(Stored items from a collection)
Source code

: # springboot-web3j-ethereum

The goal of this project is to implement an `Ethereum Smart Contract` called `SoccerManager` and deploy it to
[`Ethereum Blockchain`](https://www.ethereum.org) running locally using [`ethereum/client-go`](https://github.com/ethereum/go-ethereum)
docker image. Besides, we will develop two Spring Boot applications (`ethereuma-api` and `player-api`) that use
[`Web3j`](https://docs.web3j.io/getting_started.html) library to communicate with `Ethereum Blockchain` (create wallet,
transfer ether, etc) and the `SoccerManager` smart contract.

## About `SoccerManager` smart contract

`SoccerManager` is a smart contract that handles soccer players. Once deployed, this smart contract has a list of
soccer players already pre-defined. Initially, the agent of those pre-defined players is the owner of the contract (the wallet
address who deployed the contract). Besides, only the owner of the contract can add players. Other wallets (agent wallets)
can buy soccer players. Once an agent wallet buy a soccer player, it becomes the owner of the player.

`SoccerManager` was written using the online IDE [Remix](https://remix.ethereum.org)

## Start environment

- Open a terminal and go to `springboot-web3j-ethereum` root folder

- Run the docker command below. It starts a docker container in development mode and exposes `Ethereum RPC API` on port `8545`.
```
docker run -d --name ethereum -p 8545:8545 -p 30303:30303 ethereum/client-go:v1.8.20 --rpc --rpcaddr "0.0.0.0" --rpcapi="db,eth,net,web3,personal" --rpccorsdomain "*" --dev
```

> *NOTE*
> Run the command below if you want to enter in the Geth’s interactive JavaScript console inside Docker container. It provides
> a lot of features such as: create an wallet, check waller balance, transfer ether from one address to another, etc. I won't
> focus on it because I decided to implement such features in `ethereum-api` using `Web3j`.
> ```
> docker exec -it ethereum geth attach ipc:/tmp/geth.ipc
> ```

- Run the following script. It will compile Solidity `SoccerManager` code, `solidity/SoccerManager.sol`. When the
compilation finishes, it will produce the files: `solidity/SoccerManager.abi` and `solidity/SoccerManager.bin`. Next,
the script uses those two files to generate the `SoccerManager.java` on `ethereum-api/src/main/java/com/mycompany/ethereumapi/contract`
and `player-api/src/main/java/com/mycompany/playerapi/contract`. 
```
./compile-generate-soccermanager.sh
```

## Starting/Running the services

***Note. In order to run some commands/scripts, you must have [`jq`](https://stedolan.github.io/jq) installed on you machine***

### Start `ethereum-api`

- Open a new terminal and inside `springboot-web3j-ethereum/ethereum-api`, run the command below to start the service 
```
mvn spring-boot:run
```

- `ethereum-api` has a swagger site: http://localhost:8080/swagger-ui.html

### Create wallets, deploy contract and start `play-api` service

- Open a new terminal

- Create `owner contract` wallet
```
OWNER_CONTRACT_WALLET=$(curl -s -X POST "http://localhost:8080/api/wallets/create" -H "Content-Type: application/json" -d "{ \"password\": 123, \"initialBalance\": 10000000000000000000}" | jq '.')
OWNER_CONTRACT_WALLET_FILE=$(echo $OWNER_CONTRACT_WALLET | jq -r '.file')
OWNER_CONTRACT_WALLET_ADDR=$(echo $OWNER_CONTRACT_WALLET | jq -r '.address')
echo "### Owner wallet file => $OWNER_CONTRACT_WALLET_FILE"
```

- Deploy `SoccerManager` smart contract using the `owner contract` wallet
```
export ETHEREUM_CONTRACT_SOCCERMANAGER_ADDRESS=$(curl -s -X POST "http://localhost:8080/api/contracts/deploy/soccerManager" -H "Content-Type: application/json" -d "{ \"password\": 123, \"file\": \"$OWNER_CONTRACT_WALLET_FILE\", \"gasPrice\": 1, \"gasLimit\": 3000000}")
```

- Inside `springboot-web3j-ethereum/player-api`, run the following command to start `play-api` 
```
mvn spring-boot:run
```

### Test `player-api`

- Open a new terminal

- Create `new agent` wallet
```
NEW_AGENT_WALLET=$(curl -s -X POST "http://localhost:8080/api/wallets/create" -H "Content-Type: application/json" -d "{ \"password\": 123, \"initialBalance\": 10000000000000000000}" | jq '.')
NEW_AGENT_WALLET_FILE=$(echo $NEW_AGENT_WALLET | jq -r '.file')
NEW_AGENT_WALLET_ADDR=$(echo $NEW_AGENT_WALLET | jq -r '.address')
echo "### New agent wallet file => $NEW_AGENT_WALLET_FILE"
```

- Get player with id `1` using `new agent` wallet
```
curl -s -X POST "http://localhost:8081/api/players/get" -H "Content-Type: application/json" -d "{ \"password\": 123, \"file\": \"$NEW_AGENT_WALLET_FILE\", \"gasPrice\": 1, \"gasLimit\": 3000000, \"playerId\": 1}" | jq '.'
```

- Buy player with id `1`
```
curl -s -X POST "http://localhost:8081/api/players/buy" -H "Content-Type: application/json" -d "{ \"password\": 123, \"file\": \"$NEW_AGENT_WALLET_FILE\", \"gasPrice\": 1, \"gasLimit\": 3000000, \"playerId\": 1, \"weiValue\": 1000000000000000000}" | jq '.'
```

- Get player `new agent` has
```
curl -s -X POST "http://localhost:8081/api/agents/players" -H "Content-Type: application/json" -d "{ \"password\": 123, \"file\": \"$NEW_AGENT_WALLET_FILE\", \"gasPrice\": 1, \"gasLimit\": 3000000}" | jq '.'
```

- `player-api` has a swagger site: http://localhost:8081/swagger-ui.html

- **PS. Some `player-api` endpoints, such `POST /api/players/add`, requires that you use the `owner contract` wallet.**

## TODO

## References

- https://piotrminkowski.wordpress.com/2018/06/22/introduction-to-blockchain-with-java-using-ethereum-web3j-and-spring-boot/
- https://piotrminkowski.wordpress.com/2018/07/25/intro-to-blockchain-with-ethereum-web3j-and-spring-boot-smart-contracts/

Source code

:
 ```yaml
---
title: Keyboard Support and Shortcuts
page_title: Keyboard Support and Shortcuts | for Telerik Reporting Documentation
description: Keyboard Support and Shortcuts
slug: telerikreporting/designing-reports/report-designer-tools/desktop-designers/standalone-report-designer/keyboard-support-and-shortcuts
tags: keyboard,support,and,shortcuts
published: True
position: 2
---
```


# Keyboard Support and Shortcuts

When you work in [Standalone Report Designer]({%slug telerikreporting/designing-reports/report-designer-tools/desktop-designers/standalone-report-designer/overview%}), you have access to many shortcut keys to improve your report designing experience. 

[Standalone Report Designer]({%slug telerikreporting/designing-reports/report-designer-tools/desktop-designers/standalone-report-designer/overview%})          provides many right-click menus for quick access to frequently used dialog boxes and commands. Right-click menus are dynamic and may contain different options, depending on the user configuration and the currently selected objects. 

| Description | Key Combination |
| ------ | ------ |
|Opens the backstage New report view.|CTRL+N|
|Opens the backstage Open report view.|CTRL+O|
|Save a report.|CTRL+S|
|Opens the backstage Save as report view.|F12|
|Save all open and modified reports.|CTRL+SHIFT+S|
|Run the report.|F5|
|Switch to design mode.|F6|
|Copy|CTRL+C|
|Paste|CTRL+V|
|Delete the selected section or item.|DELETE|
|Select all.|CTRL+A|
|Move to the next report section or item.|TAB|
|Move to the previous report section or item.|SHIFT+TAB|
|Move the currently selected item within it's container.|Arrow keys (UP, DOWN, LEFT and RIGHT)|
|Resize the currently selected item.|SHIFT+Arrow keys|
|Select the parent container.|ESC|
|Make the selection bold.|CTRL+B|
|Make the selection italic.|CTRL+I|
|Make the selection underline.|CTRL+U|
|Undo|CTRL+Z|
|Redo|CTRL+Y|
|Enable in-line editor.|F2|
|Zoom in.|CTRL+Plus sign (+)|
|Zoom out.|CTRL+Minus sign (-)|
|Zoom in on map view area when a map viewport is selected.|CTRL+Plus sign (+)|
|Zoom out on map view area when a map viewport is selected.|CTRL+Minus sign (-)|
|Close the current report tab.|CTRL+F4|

# PROBLEM TO WORK ON
Looking at the records above, count the lines where the word "solidity" appears. State only the number.

# SOLUTION FOR THIS PROBLEM
2